Extended Data Fig. 8 Mitochondrial genome maps of the nebulids, Ancoracysta twista and Nebulomonas marisrubri.

Nebulid mitochondrial genomes are circular-mapping, but are presented in a linear format to facilitate comparison of gene order. Mitochondrial genomes of A. twista (NC_036491.1) and N. marisrubri each contain duplications due to the presence of inverted repeats. All maps were edited to arbitrarily start at the ccmA gene. Genes are colour-coded according to their functional classification, as shown in the legend.

Extended Data Fig. 9 Provoran mitochondrial genomes retain ancestral features, but their sizes are variable due to group-I intron accumulation.

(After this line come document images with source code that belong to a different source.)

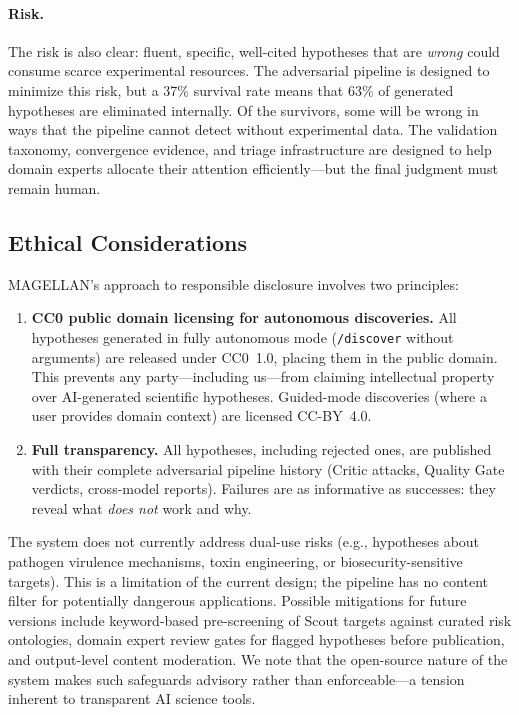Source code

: \paragraph{Risk.} The risk is also clear: fluent, specific, well-cited hypotheses that are \emph{wrong} could consume scarce experimental resources. The adversarial pipeline is designed to minimize this risk, but a 37\% survival rate means that 63\% of generated hypotheses are eliminated internally. Of the survivors, some will be wrong in ways that the pipeline cannot detect without experimental data. The validation taxonomy, convergence evidence, and triage infrastructure are designed to help domain experts allocate their attention efficiently---but the final judgment must remain human.

\subsection{Ethical Considerations}

MAGELLAN's approach to responsible disclosure involves two principles:

\begin{enumerate}
    \item \textbf{CC0 public domain licensing for autonomous discoveries.} All hypotheses generated in fully autonomous mode (\texttt{/discover} without arguments) are released under CC0~1.0, placing them in the public domain. This prevents any party---including us---from claiming intellectual property over AI-generated scientific hypotheses. Guided-mode discoveries (where a user provides domain context) are licensed CC-BY~4.0.
    \item \textbf{Full transparency.} All hypotheses, including rejected ones, are published with their complete adversarial pipeline history (Critic attacks, Quality Gate verdicts, cross-model reports). Failures are as informative as successes: they reveal what \emph{does not} work and why.
\end{enumerate}

The system does not currently address dual-use risks (e.g., hypotheses about pathogen virulence mechanisms, toxin engineering, or biosecurity-sensitive targets). This is a limitation of the current design; the pipeline has no content filter for potentially dangerous applications. Possible mitigations for future versions include keyword-based pre-screening of Scout targets against curated risk ontologies, domain expert review gates for flagged hypotheses before publication, and output-level content moderation. We note that the open-source nature of the system makes such safeguards advisory rather than enforceable---a tension inherent to transparent AI science tools.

(a) Secondary structure predictions of mitochondrion-encoded RNAse P RNAs from Ubysseya fretuma, Nibbleromonas quarantinus, and N. curacaus; genes encoding rnpB have been identified in a small and phylogenetically disparate collection of eukaryotes, and are often very dissimilar from their counterparts in Alphaproteobacteria. All nibblerid mitochondrial genomes described here encode rnpB, and bear a strong resemblance to bacterial and jakobid rnpB homologs. Nucleotides with black borders indicate positions that are found in eubacterial consensus and jakobid rnpB homologs, and conserved helices are noted (P1-19). (b) Group-I introns that encode LAGLIDADG homing endonucleases are present in mitochondrial genomes in the genus Nibbleromonas; phylogenetic relationships between intron-encoded homing endonucleases of cox1 are shown as an exemplar of introns presence in nibblerid mitochondrial genomes. Some homologous homing endonucleases are present in the same position of N. kosolapovi, N. quarantinus and N. curacaus cox1 (e.g., intron 1 of each species), indicating that they were present in their common ancestor and have been broadly retained. Other introns are found in only N. kosolapovi, and one of N. quarantinus or N. curacaus, suggesting lineage-specific intron loss. In contrast, the endonuclease encoded in intron 6 of N. kosolapovi cox1 was likely gained via lateral transfer from fungi, where the endonuclease is also encoded by cox1 introns.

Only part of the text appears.